== What needs to be done ==
Down to the final line, print the records again exactly.
————
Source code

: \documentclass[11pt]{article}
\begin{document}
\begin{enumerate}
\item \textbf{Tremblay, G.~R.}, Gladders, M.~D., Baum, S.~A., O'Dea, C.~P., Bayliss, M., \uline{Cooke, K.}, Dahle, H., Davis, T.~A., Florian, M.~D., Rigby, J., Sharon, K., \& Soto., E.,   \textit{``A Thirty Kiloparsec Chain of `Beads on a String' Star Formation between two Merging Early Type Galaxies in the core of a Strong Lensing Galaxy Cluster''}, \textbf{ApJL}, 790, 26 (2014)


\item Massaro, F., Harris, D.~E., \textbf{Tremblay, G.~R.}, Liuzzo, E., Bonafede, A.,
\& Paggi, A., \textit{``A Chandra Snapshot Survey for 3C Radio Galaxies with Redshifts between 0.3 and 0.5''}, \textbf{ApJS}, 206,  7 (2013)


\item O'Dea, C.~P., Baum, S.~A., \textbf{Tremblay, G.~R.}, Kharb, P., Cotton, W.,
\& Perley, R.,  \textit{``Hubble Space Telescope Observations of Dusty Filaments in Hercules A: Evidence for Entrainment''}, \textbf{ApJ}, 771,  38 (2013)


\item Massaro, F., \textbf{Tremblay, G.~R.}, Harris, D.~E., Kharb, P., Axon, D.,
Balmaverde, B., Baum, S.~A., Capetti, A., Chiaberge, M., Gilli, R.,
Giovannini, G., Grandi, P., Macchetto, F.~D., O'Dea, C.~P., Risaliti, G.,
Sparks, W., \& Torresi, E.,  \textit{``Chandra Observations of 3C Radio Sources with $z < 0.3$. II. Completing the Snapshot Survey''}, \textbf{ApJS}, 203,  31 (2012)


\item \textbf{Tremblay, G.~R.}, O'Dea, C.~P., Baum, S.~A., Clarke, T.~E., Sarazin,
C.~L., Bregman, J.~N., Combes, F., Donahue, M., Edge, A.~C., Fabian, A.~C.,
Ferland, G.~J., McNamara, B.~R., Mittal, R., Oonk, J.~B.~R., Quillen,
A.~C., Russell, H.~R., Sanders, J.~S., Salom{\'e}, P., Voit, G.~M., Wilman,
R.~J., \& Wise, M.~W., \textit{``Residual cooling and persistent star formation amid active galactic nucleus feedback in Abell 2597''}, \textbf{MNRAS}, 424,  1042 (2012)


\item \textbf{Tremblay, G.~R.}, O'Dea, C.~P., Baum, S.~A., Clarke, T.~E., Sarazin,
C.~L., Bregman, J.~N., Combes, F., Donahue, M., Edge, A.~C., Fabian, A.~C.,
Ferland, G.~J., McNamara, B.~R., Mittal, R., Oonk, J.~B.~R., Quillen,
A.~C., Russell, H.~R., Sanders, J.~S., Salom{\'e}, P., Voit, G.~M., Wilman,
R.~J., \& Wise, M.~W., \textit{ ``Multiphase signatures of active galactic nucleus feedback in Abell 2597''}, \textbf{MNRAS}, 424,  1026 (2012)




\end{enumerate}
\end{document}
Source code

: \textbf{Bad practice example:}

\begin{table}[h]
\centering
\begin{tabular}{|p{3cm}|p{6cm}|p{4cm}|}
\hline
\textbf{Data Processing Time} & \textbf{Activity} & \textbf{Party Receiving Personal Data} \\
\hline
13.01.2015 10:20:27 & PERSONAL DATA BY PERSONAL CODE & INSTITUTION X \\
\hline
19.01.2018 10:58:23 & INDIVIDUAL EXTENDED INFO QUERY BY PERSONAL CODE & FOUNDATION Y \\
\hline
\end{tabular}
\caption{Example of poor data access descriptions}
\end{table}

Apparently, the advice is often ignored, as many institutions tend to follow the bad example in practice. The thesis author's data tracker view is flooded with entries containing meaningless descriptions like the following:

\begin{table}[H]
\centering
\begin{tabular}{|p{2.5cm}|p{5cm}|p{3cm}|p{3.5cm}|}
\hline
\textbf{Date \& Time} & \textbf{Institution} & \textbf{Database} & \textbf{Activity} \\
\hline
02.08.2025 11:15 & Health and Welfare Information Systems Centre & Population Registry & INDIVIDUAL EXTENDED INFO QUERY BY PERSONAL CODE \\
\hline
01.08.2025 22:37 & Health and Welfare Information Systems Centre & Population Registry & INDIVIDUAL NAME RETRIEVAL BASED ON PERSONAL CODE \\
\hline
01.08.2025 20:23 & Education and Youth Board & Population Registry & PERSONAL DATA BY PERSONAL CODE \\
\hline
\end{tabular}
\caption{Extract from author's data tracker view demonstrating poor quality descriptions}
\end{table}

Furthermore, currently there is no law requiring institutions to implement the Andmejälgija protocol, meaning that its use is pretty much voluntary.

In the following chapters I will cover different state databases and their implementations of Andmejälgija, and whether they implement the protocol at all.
————
== Output of the exercise ==
Source code

: \documentclass[11pt]{article}
\begin{document}
\begin{enumerate}
\item \textbf{Tremblay, G.~R.}, Gladders, M.~D., Baum, S.~A., O'Dea, C.~P., Bayliss, M., \uline{Cooke, K.}, Dahle, H., Davis, T.~A., Florian, M.~D., Rigby, J., Sharon, K., \& Soto., E.,   \textit{``A Thirty Kiloparsec Chain of `Beads on a String' Star Formation between two Merging Early Type Galaxies in the core of a Strong Lensing Galaxy Cluster''}, \textbf{ApJL}, 790, 26 (2014)


\item Massaro, F., Harris, D.~E., \textbf{Tremblay, G.~R.}, Liuzzo, E., Bonafede, A.,
\& Paggi, A., \textit{``A Chandra Snapshot Survey for 3C Radio Galaxies with Redshifts between 0.3 and 0.5''}, \textbf{ApJS}, 206,  7 (2013)


\item O'Dea, C.~P., Baum, S.~A., \textbf{Tremblay, G.~R.}, Kharb, P., Cotton, W.,
\& Perley, R.,  \textit{``Hubble Space Telescope Observations of Dusty Filaments in Hercules A: Evidence for Entrainment''}, \textbf{ApJ}, 771,  38 (2013)


\item Massaro, F., \textbf{Tremblay, G.~R.}, Harris, D.~E., Kharb, P., Axon, D.,
Balmaverde, B., Baum, S.~A., Capetti, A., Chiaberge, M., Gilli, R.,
Giovannini, G., Grandi, P., Macchetto, F.~D., O'Dea, C.~P., Risaliti, G.,
Sparks, W., \& Torresi, E.,  \textit{``Chandra Observations of 3C Radio Sources with $z < 0.3$. II. Completing the Snapshot Survey''}, \textbf{ApJS}, 203,  31 (2012)


\item \textbf{Tremblay, G.~R.}, O'Dea, C.~P., Baum, S.~A., Clarke, T.~E., Sarazin,
C.~L., Bregman, J.~N., Combes, F., Donahue, M., Edge, A.~C., Fabian, A.~C.,
Ferland, G.~J., McNamara, B.~R., Mittal, R., Oonk, J.~B.~R., Quillen,
A.~C., Russell, H.~R., Sanders, J.~S., Salom{\'e}, P., Voit, G.~M., Wilman,
R.~J., \& Wise, M.~W., \textit{``Residual cooling and persistent star formation amid active galactic nucleus feedback in Abell 2597''}, \textbf{MNRAS}, 424,  1042 (2012)


\item \textbf{Tremblay, G.~R.}, O'Dea, C.~P., Baum, S.~A., Clarke, T.~E., Sarazin,
C.~L., Bregman, J.~N., Combes, F., Donahue, M., Edge, A.~C., Fabian, A.~C.,
Ferland, G.~J., McNamara, B.~R., Mittal, R., Oonk, J.~B.~R., Quillen,
A.~C., Russell, H.~R., Sanders, J.~S., Salom{\'e}, P., Voit, G.~M., Wilman,
R.~J., \& Wise, M.~W., \textit{ ``Multiphase signatures of active galactic nucleus feedback in Abell 2597''}, \textbf{MNRAS}, 424,  1026 (2012)




\end{enumerate}
\end{document}
Source code

: \textbf{Bad practice example:}

\begin{table}[h]
\centering
\begin{tabular}{|p{3cm}|p{6cm}|p{4cm}|}
\hline
\textbf{Data Processing Time} & \textbf{Activity} & \textbf{Party Receiving Personal Data} \\
\hline
13.01.2015 10:20:27 & PERSONAL DATA BY PERSONAL CODE & INSTITUTION X \\
\hline
19.01.2018 10:58:23 & INDIVIDUAL EXTENDED INFO QUERY BY PERSONAL CODE & FOUNDATION Y \\
\hline
\end{tabular}
\caption{Example of poor data access descriptions}
\end{table}

Apparently, the advice is often ignored, as many institutions tend to follow the bad example in practice. The thesis author's data tracker view is flooded with entries containing meaningless descriptions like the following:

\begin{table}[H]
\centering
\begin{tabular}{|p{2.5cm}|p{5cm}|p{3cm}|p{3.5cm}|}
\hline
\textbf{Date \& Time} & \textbf{Institution} & \textbf{Database} & \textbf{Activity} \\
\hline
02.08.2025 11:15 & Health and Welfare Information Systems Centre & Population Registry & INDIVIDUAL EXTENDED INFO QUERY BY PERSONAL CODE \\
\hline
01.08.2025 22:37 & Health and Welfare Information Systems Centre & Population Registry & INDIVIDUAL NAME RETRIEVAL BASED ON PERSONAL CODE \\
\hline
01.08.2025 20:23 & Education and Youth Board & Population Registry & PERSONAL DATA BY PERSONAL CODE \\
\hline
\end{tabular}
\caption{Extract from author's data tracker view demonstrating poor quality descriptions}
\end{table}

Furthermore, currently there is no law requiring institutions to implement the Andmejälgija protocol, meaning that its use is pretty much voluntary.

In the following chapters I will cover different state databases and their implementations of Andmejälgija, and whether they implement the protocol at all.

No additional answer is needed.